Our friend Richard Grayson, author of Who Will Kiss the Pig, Sex Stories for Teens, and other books went to the Brooklyn Peace Fair and came back with this report.
I went to several of the morning workshops and wandered around the booths of various organizations and other groups (including the Brooklyn Public Library). It was nice to be on the LIU campus after 30 years — the last semester I taught there was summer ’78, and it’s very much nicer now.
A big presence was Brooklyn for Peace, formerly Brooklyn Parents for Peace, whose members introduced some of the workshops; they had three each at 11:15, 12:15, and 1:15.
First I went to “War and Warming: Environmentalism and the Iraq War,” presented by the New York State Apollo Alliance, a coalition of labor, business, environment and environmental justice organizations that is trying to fight global warming and for good green “clean energy” jobs.
Jeff Jones from the Albany area, who works a lot in the state capitol, said that most Americans oppose the war in Iraq even as our lifestyle based on fossil fuels demands it. He presented an interest talk with PowerPoint, as did Jack Dafoe of Urban Agenda, the local Apollo Alliance affiliate, who discussed creating clean energy jobs in the city and their involvement with the private sector and plaNYC. It was an interesting talk to the 25 of us in the lecture classroom. (Sitting across from me, I noticed, was Kathy Boudin — Weather Underground, West 11th St. townhouse explosion and Brink robbery are what first came to my mind, but I believe she’s become a public health expert since leaving prison.)

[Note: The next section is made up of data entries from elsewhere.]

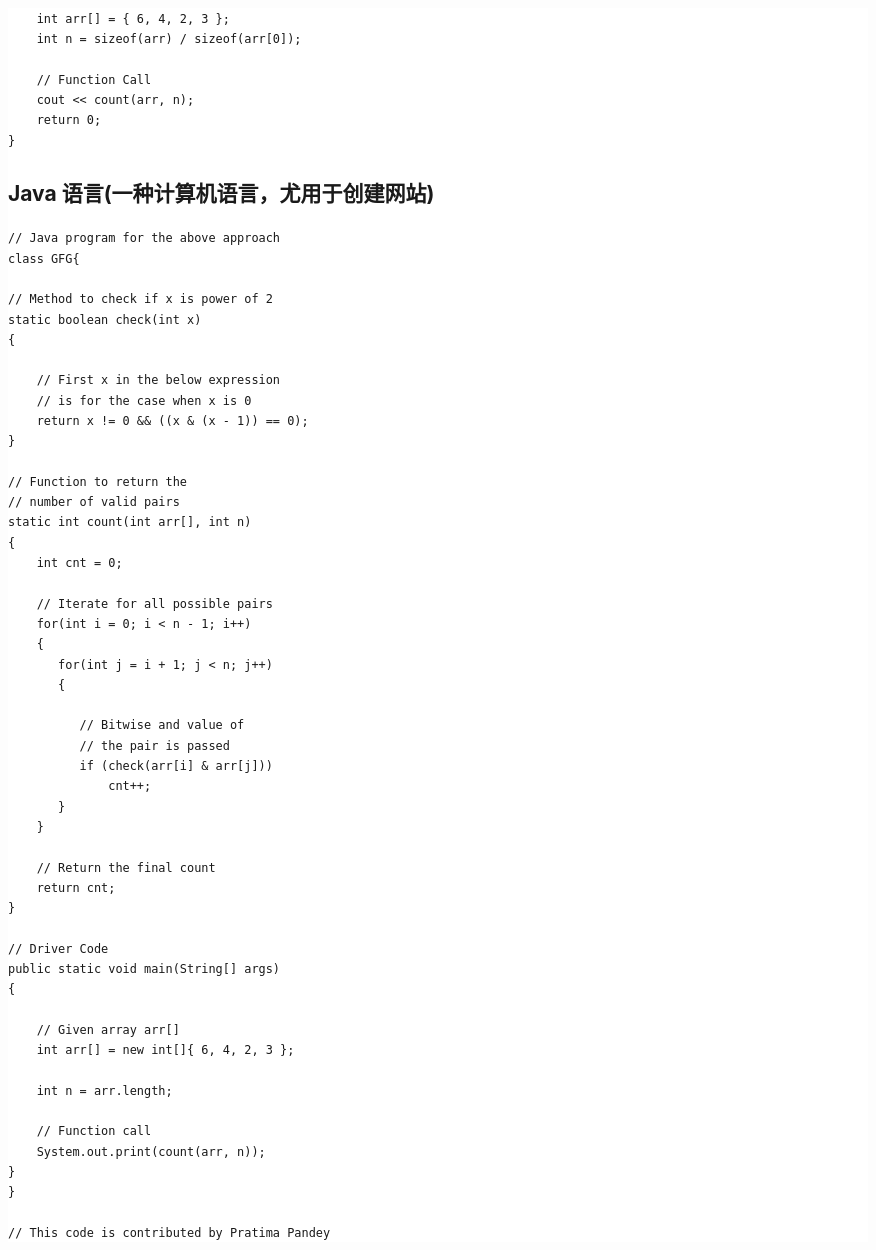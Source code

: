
```
    int arr[] = { 6, 4, 2, 3 };
    int n = sizeof(arr) / sizeof(arr[0]);

    // Function Call
    cout << count(arr, n);
    return 0;
}
```

## Java 语言(一种计算机语言，尤用于创建网站)

```
// Java program for the above approach
class GFG{

// Method to check if x is power of 2
static boolean check(int x)
{

    // First x in the below expression
    // is for the case when x is 0
    return x != 0 && ((x & (x - 1)) == 0);
}

// Function to return the
// number of valid pairs
static int count(int arr[], int n)
{
    int cnt = 0;

    // Iterate for all possible pairs
    for(int i = 0; i < n - 1; i++)
    {
       for(int j = i + 1; j < n; j++)
       {

          // Bitwise and value of
          // the pair is passed
          if (check(arr[i] & arr[j]))
              cnt++;
       }
    }

    // Return the final count
    return cnt;
}

// Driver Code
public static void main(String[] args)
{

    // Given array arr[]
    int arr[] = new int[]{ 6, 4, 2, 3 };

    int n = arr.length;

    // Function call
    System.out.print(count(arr, n));
}
}

// This code is contributed by Pratima Pandey
```
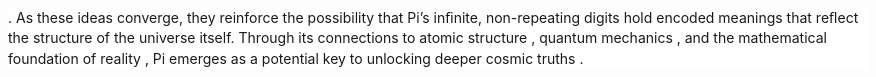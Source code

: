 .
As
these
ideas
converge,
they
reinforce
the
possibility
that
Pi’s
inﬁnite,
non-repeating
digits
hold
encoded
meanings
that
reﬂect
the
structure
of
the
universe
itself.
Through
its
connections
to
atomic
structure
,
quantum
mechanics
,
and
the
mathematical
foundation
of
reality
,
Pi
emerges
as
a
potential
key
to
unlocking
deeper
cosmic
truths
.
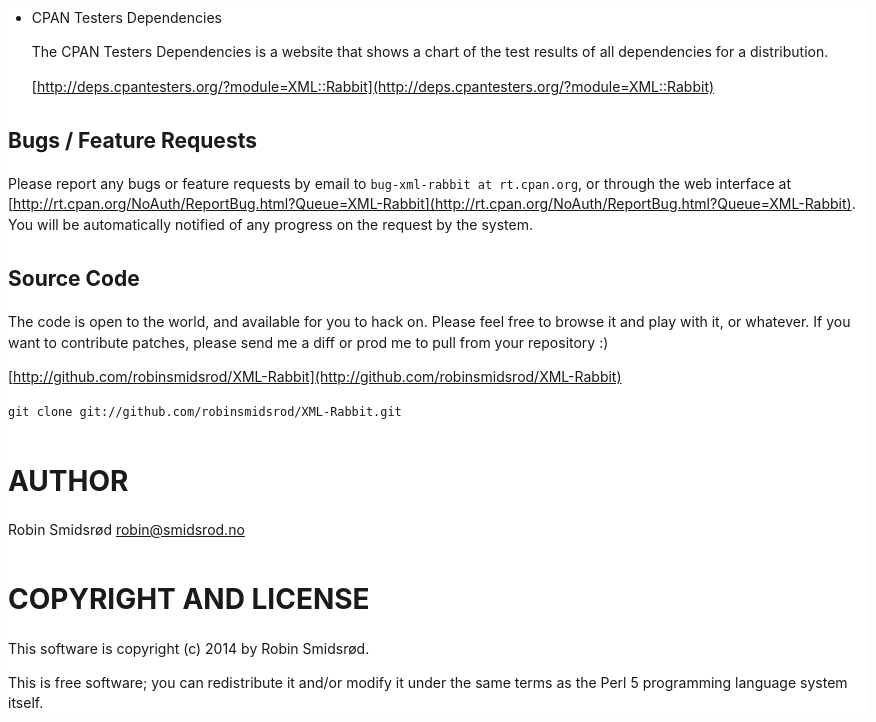 - CPAN Testers Dependencies

    The CPAN Testers Dependencies is a website that shows a chart of the test results of all dependencies for a distribution.

    [http://deps.cpantesters.org/?module=XML::Rabbit](http://deps.cpantesters.org/?module=XML::Rabbit)

## Bugs / Feature Requests

Please report any bugs or feature requests by email to `bug-xml-rabbit at rt.cpan.org`, or through
the web interface at [http://rt.cpan.org/NoAuth/ReportBug.html?Queue=XML-Rabbit](http://rt.cpan.org/NoAuth/ReportBug.html?Queue=XML-Rabbit). You will be automatically notified of any
progress on the request by the system.

## Source Code

The code is open to the world, and available for you to hack on. Please feel free to browse it and play
with it, or whatever. If you want to contribute patches, please send me a diff or prod me to pull
from your repository :)

[http://github.com/robinsmidsrod/XML-Rabbit](http://github.com/robinsmidsrod/XML-Rabbit)

    git clone git://github.com/robinsmidsrod/XML-Rabbit.git

# AUTHOR

Robin Smidsrød <robin@smidsrod.no>

# COPYRIGHT AND LICENSE

This software is copyright (c) 2014 by Robin Smidsrød.

This is free software; you can redistribute it and/or modify it under
the same terms as the Perl 5 programming language system itself.
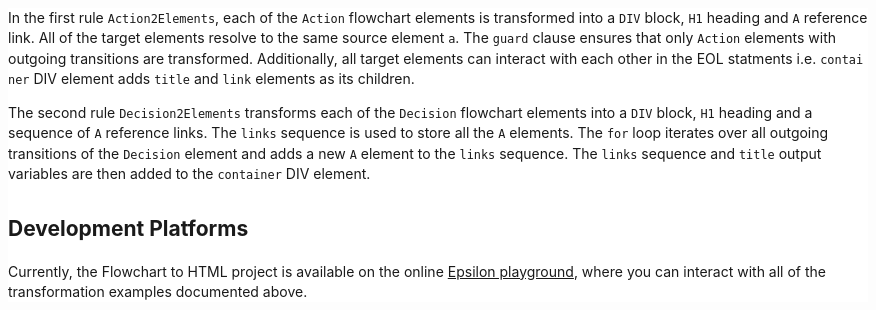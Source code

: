 In the first rule `Action2Elements`, each of the `Action` flowchart elements is transformed into a `DIV` block, `H1` heading and `A` reference link. All of the target elements resolve to the same source element `a`. The `guard` clause ensures that only `Action` elements with outgoing transitions are transformed. Additionally, all target elements can interact with each other in the EOL statments i.e. `container` DIV element adds `title` and `link` elements as its children. 

The second rule `Decision2Elements` transforms each of the `Decision` flowchart elements into a `DIV` block, `H1` heading and a sequence of `A` reference links. The `links` sequence is used to store all the `A` elements. The `for` loop iterates over all outgoing transitions of the `Decision` element and adds a new `A` element to the `links` sequence. The `links` sequence and `title` output variables are then added to the `container` DIV element.

## Development Platforms

Currently, the Flowchart to HTML project is available on the online [Epsilon playground](https://eclipse.dev/epsilon/playground/?inheritance&examples=https://raw.githubusercontent.com/iNafey/epsilon-playground/main/examples.json), where you can interact with all of the transformation examples documented above.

At 12:15 p.m., I went to the workshop “Media Criticism as a Tool for Social Justice.” Partha Banerjee, the immigration rights activist who’s a board member, I think, of Brooklyn for Peace, began by talking about the organization and then introduced Isabel Macdonald, communications director at Fairness & Accuracy in Reporting (FAIR), and Laurel Heisman of Paper Tiger TV, the video collective whose work analyzes and critiques issues involving media, culture and politics. They went over ways to detect media news bias, including sources, stereotypes, loaded language, double standards and false balance. This workshop had more audience participation in the form of questions and commentary.
The last workshop I chose to go to was “History Walks With US: Dialoging Across Racial & Gender Divides,” was facilitated by Daniel Jose Older, a lead organizer for Reflect Connect Move: Brooklyn Neighborhoods Against Gender Violence. He began by discussing gender violence, which he encounters working as a paramedic, and the tyranny of the passive voice in discussions of this issue. When we say that so-and-so was abused, it somehow lessens the importance that someone is doing the abusing (99.7% of abusers are men, he said) and prevents an honest examination of the reasons behind gender violence.
He asked audience members to brainstorm on male stereotypes and the workshop then got into deeper issues. For me, a lot of the stuff about male stereotypes and male violence against women was not new — I remember a very similar workshop at a 1973 Brooklyn College men’s consciousness-raising group I was a member of — but sadly, the issue of gender violence makes them still relevant 35 years later.
Unfortunately, I was unable to stay to hear featured speaker Debbie Almontaser, Marty Markowitz, or any of the other speakers, poets and performers. Perhaps someone else who attended will give a report.